I intend to halt the invasion before that can even happen. To ensure that none of you ever face the wrath of the demons again, I will face all the danger, the horrors, and the struggles of battle. For you. So that you may live your lives in your fields and forests free from worry and harm.”
Many of the eyes in the room cast downwards, ashamed that they were leaving Li to go to war by himself, knowing that they were too afraid and weak to muster up the will to fight themselves. Li did not begrudge any of them for it. Many of them were farmers who had seen firsthand the horrors of invasion, had lost loved ones and fields and limbs and all manner of things precious and close to their hearts.

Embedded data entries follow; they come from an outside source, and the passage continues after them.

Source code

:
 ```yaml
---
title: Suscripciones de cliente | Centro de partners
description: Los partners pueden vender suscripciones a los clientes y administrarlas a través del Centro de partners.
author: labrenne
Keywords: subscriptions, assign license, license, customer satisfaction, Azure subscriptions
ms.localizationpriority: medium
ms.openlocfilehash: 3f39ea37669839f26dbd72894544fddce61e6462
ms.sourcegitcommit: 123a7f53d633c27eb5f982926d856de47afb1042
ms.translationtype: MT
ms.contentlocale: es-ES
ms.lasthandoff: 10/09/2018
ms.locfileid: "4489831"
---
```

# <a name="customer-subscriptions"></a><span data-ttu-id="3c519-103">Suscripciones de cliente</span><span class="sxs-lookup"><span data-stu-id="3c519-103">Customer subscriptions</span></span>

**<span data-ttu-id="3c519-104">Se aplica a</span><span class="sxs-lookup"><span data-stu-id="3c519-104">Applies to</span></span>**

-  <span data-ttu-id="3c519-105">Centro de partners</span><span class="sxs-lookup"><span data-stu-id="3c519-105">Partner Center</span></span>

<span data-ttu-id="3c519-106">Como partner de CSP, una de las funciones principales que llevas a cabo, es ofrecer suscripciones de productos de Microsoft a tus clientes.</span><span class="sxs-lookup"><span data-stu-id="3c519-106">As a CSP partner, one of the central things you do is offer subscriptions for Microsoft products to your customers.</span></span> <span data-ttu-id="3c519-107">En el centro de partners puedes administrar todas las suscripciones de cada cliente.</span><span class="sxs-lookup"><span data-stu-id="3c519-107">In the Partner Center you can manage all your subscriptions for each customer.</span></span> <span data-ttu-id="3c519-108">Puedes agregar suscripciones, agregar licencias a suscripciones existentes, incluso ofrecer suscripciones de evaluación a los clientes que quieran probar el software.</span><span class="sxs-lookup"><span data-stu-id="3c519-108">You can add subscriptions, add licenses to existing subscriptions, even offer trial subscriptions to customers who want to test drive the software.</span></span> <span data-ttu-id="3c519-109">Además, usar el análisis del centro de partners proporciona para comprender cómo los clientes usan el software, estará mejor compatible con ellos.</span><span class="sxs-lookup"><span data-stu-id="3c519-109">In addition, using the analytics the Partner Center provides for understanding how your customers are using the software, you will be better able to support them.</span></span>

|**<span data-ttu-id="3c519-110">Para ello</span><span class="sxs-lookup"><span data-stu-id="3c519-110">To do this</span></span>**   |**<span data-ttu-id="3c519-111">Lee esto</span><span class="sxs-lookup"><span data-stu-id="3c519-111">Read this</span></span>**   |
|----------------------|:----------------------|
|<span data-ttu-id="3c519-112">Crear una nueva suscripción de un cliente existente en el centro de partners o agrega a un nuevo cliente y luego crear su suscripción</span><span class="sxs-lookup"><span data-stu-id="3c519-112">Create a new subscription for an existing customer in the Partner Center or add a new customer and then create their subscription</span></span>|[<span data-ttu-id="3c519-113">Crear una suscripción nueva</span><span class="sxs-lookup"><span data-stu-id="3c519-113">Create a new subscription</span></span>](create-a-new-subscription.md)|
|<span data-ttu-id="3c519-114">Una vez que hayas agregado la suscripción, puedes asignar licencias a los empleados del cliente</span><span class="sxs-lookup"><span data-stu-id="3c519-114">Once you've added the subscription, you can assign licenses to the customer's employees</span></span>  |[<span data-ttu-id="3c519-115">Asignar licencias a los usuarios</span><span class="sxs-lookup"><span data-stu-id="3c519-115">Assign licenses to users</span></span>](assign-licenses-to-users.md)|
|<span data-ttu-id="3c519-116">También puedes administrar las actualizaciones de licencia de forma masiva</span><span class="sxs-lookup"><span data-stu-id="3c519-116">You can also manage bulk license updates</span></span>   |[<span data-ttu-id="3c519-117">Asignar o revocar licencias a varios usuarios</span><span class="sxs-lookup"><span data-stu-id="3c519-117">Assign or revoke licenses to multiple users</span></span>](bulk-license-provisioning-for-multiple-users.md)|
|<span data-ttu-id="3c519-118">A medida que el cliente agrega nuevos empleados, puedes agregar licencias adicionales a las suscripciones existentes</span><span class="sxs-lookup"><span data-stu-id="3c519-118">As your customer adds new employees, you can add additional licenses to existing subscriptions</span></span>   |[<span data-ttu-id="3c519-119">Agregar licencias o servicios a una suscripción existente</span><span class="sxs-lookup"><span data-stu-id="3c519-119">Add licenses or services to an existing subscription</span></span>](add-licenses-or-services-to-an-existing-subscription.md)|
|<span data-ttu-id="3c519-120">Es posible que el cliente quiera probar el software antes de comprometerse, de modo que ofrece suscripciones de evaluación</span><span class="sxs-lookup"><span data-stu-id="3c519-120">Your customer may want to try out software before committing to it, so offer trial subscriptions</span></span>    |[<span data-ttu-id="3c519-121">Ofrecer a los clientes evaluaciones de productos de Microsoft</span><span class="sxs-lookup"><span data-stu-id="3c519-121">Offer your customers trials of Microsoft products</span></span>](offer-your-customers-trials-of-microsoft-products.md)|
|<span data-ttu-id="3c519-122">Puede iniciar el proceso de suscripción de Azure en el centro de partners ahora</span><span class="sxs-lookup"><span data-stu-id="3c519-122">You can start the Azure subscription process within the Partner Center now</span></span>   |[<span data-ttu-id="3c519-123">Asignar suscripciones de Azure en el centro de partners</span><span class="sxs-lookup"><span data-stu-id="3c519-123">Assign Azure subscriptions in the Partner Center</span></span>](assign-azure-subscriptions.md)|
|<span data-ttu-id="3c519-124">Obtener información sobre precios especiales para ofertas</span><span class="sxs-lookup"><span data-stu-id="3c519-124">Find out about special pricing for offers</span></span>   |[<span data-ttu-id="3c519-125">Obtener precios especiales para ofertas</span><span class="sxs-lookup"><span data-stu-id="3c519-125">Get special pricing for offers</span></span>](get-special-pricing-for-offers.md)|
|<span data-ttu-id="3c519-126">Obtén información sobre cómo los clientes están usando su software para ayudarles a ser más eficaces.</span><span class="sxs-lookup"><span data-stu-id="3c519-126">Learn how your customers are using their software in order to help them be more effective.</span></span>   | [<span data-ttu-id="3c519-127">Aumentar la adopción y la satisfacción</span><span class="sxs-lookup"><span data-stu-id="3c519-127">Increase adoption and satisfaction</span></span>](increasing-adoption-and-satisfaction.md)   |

It meant they were human. No, mortal. They feared death, and that was natural, and whatever was natural, Li understood.
At the same time, he could also spy eyes that were alight with fire, ready to raise arms and go with Li. He had thought much about it, whether to bring some of his followers to fight, but in the end, he had decided against it.
”I am not shaming you, nor am I telling you to raise arms and march west. I will leave tomorrow with Old Thane and my household, and no more lives shall I risk with me. Do not see my absence as misfortune, for it is far from that.
What I am doing is giving you all of my trust. In my absence, the Winterwoods and the fields of life that we have all worked to cultivate will be at risk. I entrust that duty, the duty to preserve order and life, among all of you, young or old, human or non-human.
These fields are your life, and I will not tear you from them. But what I will do is ask that you tend to your homes. Defend them when you must. In return, just as I am placing my trust in you, I ask that you place your trust in me. In my decision and the order I promise.”
Li saw that the followers had grown silent, mellowed by words that touched the very fabric of their soul. He nodded and took a step back from the podium. ”Prepare yourselves. Ready your belongings. Take to your ancestral homes. Cherish the trust I bestow upon you.”